Instructions to follow » Which lines run from the line with "in language models." through the line with "Information Processing Systems" in the entries below? Print them exactly, both ends included, and nothing more.

┄┄┄┄┄┄┄┄┄┄

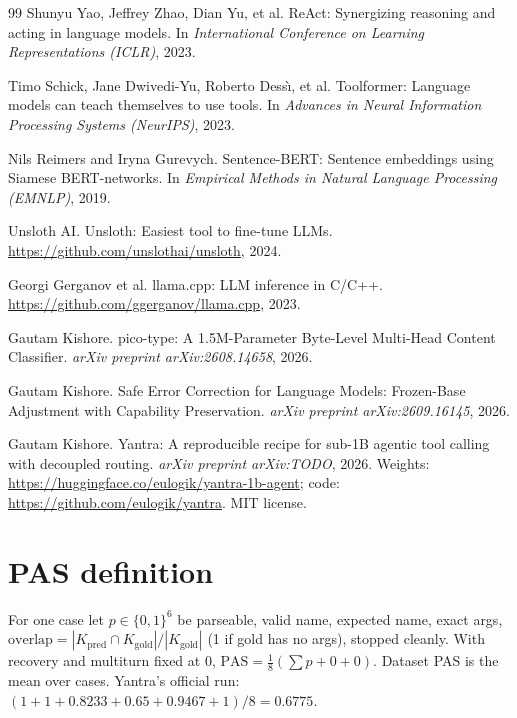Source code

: \documentclass[11pt]{article}
\begin{document}
\begin{thebibliography}{99}
Shunyu Yao, Jeffrey Zhao, Dian Yu, et al.
\newblock ReAct: Synergizing reasoning and acting in language models.
\newblock In \emph{International Conference on Learning Representations
  (ICLR)}, 2023.

Timo Schick, Jane Dwivedi-Yu, Roberto Dess{\`\i}, et al.
\newblock Toolformer: Language models can teach themselves to use tools.
\newblock In \emph{Advances in Neural Information Processing Systems
  (NeurIPS)}, 2023.

Nils Reimers and Iryna Gurevych.
\newblock Sentence-BERT: Sentence embeddings using Siamese BERT-networks.
\newblock In \emph{Empirical Methods in Natural Language Processing
  (EMNLP)}, 2019.

Unsloth AI.
\newblock Unsloth: Easiest tool to fine-tune LLMs.
\newblock \url{https://github.com/unslothai/unsloth}, 2024.

Georgi Gerganov et al.
\newblock llama.cpp: LLM inference in C/C++.
\newblock \url{https://github.com/ggerganov/llama.cpp}, 2023.

Gautam Kishore.
\newblock pico-type: A 1.5M-Parameter Byte-Level Multi-Head Content Classifier.
\newblock \emph{arXiv preprint arXiv:2608.14658}, 2026.

Gautam Kishore.
\newblock Safe Error Correction for Language Models: Frozen-Base Adjustment with
  Capability Preservation.
\newblock \emph{arXiv preprint arXiv:2609.16145}, 2026.

Gautam Kishore.
\newblock Yantra: A reproducible recipe for sub-1B agentic tool
  calling with decoupled routing.
\newblock \emph{arXiv preprint arXiv:TODO}, 2026.
\newblock Weights: \url{https://huggingface.co/eulogik/yantra-1b-agent};
  code: \url{https://github.com/eulogik/yantra}. MIT license.

\end{thebibliography}

\appendix

\section{PAS definition}
\label{app:pas}

For one case let $p \in \{0,1\}^6$ be parseable, valid name, expected
name, exact args, $\mathrm{overlap} = |K_{\mathrm{pred}} \cap
K_{\mathrm{gold}}| / |K_{\mathrm{gold}}|$ (1 if gold has no args),
stopped cleanly. With recovery and multiturn fixed at 0,
$\mathrm{PAS} = \frac{1}{8}(\sum p + 0 + 0)$.
Dataset PAS is the mean over cases. Yantra's official run:
$(1 + 1 + 0.8233 + 0.65 + 0.9467 + 1)/8 = 0.6775$.
\end{document}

┄┄┄┄┄┄┄┄┄┄

Completed exercise »
\newblock ReAct: Synergizing reasoning and acting in language models.
\newblock In \emph{International Conference on Learning Representations
  (ICLR)}, 2023.

Timo Schick, Jane Dwivedi-Yu, Roberto Dess{\`\i}, et al.
\newblock Toolformer: Language models can teach themselves to use tools.
\newblock In \emph{Advances in Neural Information Processing Systems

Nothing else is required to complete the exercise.